Among a myriad of scouting reports, most in-touch with the NFL Draft seem to think Hurts won't find himself in the first round of the 2020 NFL Draft. ESPN's Mel Kiper and Todd McShay are of the belief that Hurts is a round two/three player. Bleacher Report's Matt Miller sees Hurts falling to the third round, while The Athletic's Dane Brugler is of the belief a strong off-season could ice Hurts' status as a day two selection.
Is Hurts a possibility for the Steelers? Absolutely. With Hurts recently accepting an invitation to play in the Senior Bowl and still possessing the opportunity to participate in the NFL Combine, he will have ample time to prove he has fixed a portion of his throwing issues.
A team drafting Hurts isn't expecting him to lead them to the Super Bowl from the start. As mentioned earlier, Hurts appears to be a strong prospect that can eventually mold into an NFL franchise quarterback. His arm strength, play-extension, mobility, and leadership were all qualities that made Hurts a phenomenal collegiate quarterback, traits that should translate to the next level.
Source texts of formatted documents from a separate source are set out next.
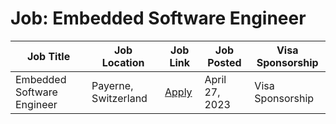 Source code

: # Job: Embedded Software Engineer

| Job Title | Job Location | Job Link | Job Posted | Visa Sponsorship |
| --- | --- | --- | --- | --- |
| Embedded Software Engineer | Payerne, Switzerland | [Apply](https://join.com/companies/destinus1/7854220-embedded-software-engineer) | April 27, 2023 | Visa Sponsorship |
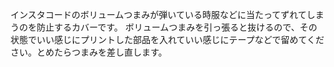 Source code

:インスタコードのボリュームつまみが弾いている時服などに当たってずれてしまうのを防止するカバーです。
ボリュームつまみを引っ張ると抜けるので、その状態でいい感じにプリントした部品を入れていい感じにテープなどで留めてください。とめたらつまみを差し直します。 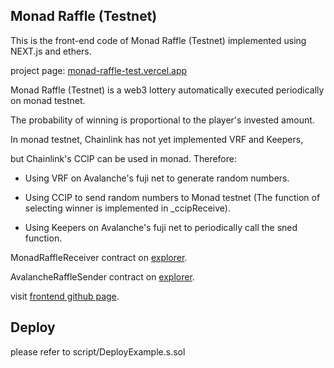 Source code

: ## Monad Raffle (Testnet)

This is the front-end code of Monad Raffle (Testnet) implemented using NEXT.js and ethers.

project page: [monad-raffle-test.vercel.app](https://monad-raffle-test.vercel.app)

Monad Raffle (Testnet) is a web3 lottery automatically executed periodically on monad testnet.

The probability of winning is proportional to the player's invested amount.

In monad testnet, Chainlink has not yet implemented VRF and Keepers, 

but Chainlink's CCIP can be used in monad. Therefore:

- Using VRF on Avalanche's fuji net to generate random numbers. 

- Using CCIP to send random numbers to Monad testnet (The function of selecting winner is implemented in _ccipReceive).

- Using Keepers on Avalanche's fuji net to periodically call the sned function. 

MonadRaffleReceiver contract on [explorer](https://testnet.monadexplorer.com/address/0x472ed72434B35Bd562886256B5De87E887340D25?tab=Contract).

AvalancheRaffleSender contract on [explorer](https://subnets-test.avax.network/c-chain/address/0x528508327b2fa3b5d622b7c83152f8fe5d6fa3f7).

visit [frontend github page](https://github.com/YUPOBO/monad-raffle-test).

## Deploy

please refer to script/DeployExample.s.sol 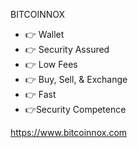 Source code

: BITCOINNOX

- 👉 Wallet
- 👉 Security Assured
- 👉 Low Fees
- 👉 Buy, Sell, & Exchange
- 👉 Fast
- 👉Security Competence

https://www.bitcoinnox.com
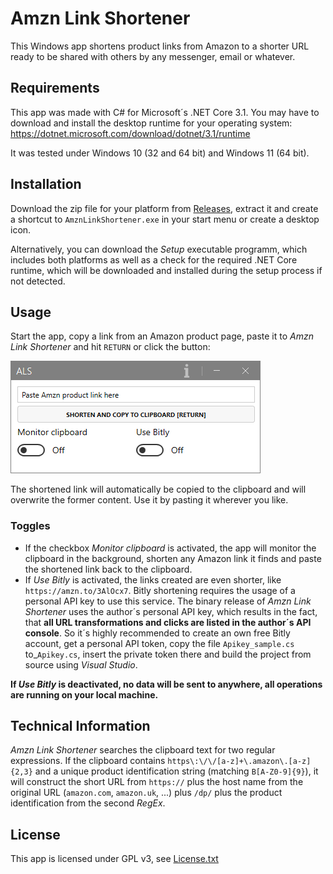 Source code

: ﻿# Amzn Link Shortener

This Windows app shortens product links from Amazon to a shorter URL ready to be shared with others by 
any messenger, email or whatever.

## Requirements

This app was made with C# for Microsoft´s .NET Core 3.1. You may have to download and install the 
desktop runtime for your operating system: https://dotnet.microsoft.com/download/dotnet/3.1/runtime

It was tested under Windows 10 (32 and 64 bit) and Windows 11 (64 bit). 

## Installation

Download the zip file for your platform from [Releases](https://github.com/elpatron68/AmznLinkShortener/releases/latest), 
extract it and create a shortcut to `AmznLinkShortener.exe` in your start menu or create a desktop icon.

Alternatively, you can download the *Setup* executable programm, which includes both platforms as well as 
a check for the required .NET Core runtime, which will be downloaded and installed during the setup process 
if not detected.

## Usage

Start the app, copy a link from an Amazon product page, paste it to *Amzn Link Shortener* and hit `RETURN` 
or click the button:

![Animated GIF showing usage](usage.gif)

The shortened link will automatically be copied to the clipboard and will overwrite the former content. 
Use it by pasting it wherever you like.

### Toggles

- If the checkbox *Monitor clipboard* is activated, the app will monitor the clipboard in the background, 
shorten any Amazon link it finds and paste the shortened link back to the clipboard.
- If *Use Bitly* is activated, the links created are even shorter, like `https://amzn.to/3AlOcx7`. 
Bitly shortening requires the usage of a personal API key to use this service. The binary release of 
*Amzn Link Shortener* uses the author´s personal API key, which results in the fact, that 
**all URL transformations and clicks are listed in the author´s API console**. So it´s highly recommended 
to create an own free Bitly account, get a personal API token, copy the file `Apikey_sample.cs` 
to_`Apikey.cs`, insert the private token there and build the project from source using *Visual Studio*.

**If *Use Bitly* is deactivated, no data will be sent to anywhere, all operations are running on your 
local machine.**

## Technical Information

*Amzn Link Shortener* searches the clipboard text for two regular expressions. 
If the clipboard contains `https\:\/\/[a-z]+\.amazon\.[a-z]{2,3}` and a unique product 
identification string (matching `B[A-Z0-9]{9}`), it will construct the short URL from `https://` plus 
the host name from the original URL (`amazon.com`, `amazon.uk`, ...) plus `/dp/` plus 
the product identification from the second *RegEx*.

## License

This app is licensed under GPL v3, see [License.txt](License.txt) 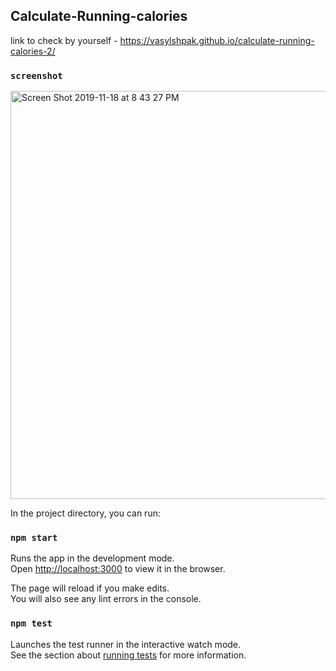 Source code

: ## Calculate-Running-calories
link to check by yourself - https://vasylshpak.github.io/calculate-running-calories-2/

### `screenshot`

<img width="653" alt="Screen Shot 2019-11-18 at 8 43 27 PM" src="https://user-images.githubusercontent.com/31392756/69084461-9c9fe580-0a44-11ea-9ccb-295cda00d7c0.png">



In the project directory, you can run:

### `npm start`

Runs the app in the development mode.<br />
Open [http://localhost:3000](http://localhost:3000) to view it in the browser.

The page will reload if you make edits.<br />
You will also see any lint errors in the console.

### `npm test`

Launches the test runner in the interactive watch mode.<br />
See the section about [running tests](https://facebook.github.io/create-react-app/docs/running-tests) for more information.


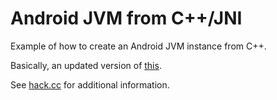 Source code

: # Android JVM from C++/JNI

Example of how to create an Android JVM instance from C++.

Basically, an updated version of [this](https://calebfenton.github.io/2017/04/05/creating_java_vm_from_android_native_code/).

See [hack.cc](hack.cc) for additional information.
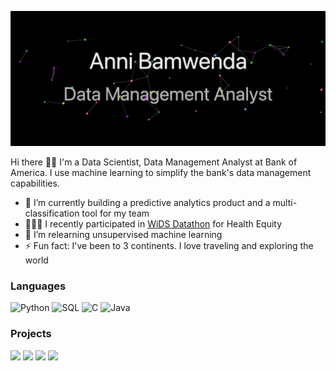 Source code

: ![Banner](https://github.com/Anni-Bamwenda/Anni-Bamwenda/blob/main/Banner.gif)

Hi there 👋🏾 I'm a Data Scientist, Data Management Analyst at Bank of America. I use machine learning to simplify the bank's data management capabilities.
- 🔭 I’m currently building a predictive analytics product and a multi-classification tool for my team
- 👩🏾‍💻 I recently participated in [WiDS Datathon](https://www.kaggle.com/competitions/widsdatathon2024-challenge2) for Health Equity
- 🌱 I’m relearning unsupervised machine learning
- ⚡ Fun fact: I've been to 3 continents. I love traveling and exploring the world

### Languages

![Python](https://img.shields.io/badge/-Python-000?style=for-the-badge&logo=Python)
![SQL](https://img.shields.io/badge/-SQL-000?style=for-the-badge&logo=MySQL)
![C](https://img.shields.io/badge/-C-000?style=for-the-badge&logo=C)
![Java](https://img.shields.io/badge/-Java-000?style=for-the-badge&logo=Java&logoColor=007396)


### Projects

[![](https://img.shields.io/badge/%F0%9F%93%8D%20Wids%20Datathon-000?style=for-the-badge)](https://github.com/Anni-Bamwenda/WidsDatathon)
[![](https://img.shields.io/badge/%F0%9F%93%8D%20Accenture%20Internship-000?style=for-the-badge)](https://github.com/Anni-Bamwenda/Accenture-Project)
[![](https://img.shields.io/badge/-%20%F0%9F%91%A9%F0%9F%8F%BE%E2%80%8D%F0%9F%92%BB%20Industry%20Classification-000?style=for-the-badge)](https://github.com/Anni-Bamwenda/Industry_Classification-Project)
[![](https://img.shields.io/badge/%F0%9F%8F%A0%20House%20Price%20Prediction-000?style=for-the-badge)](https://github.com/Anni-Bamwenda/House-Pricing-Prediciton-Project)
If drafted to Pittsburgh, Hurts would have the opportunity to learn from the greatest quarterbacks of this generation before Roethlisberger rides off into the sunset. With his modern-NFL traits and ability to digest the game behind Big Ben, Hurts' transition into the role of starting quarterback could be one of great ease.
There's still nearly four months left until the 2020 NFL Draft, and as we've seen, a lot can happen between now and draft night. However, one belief cannot be over-simplified: If Jalen Hurts falls to day two of the draft, the Steelers shouldn't think twice about taking a potential franchise quarterback that fell in their lap.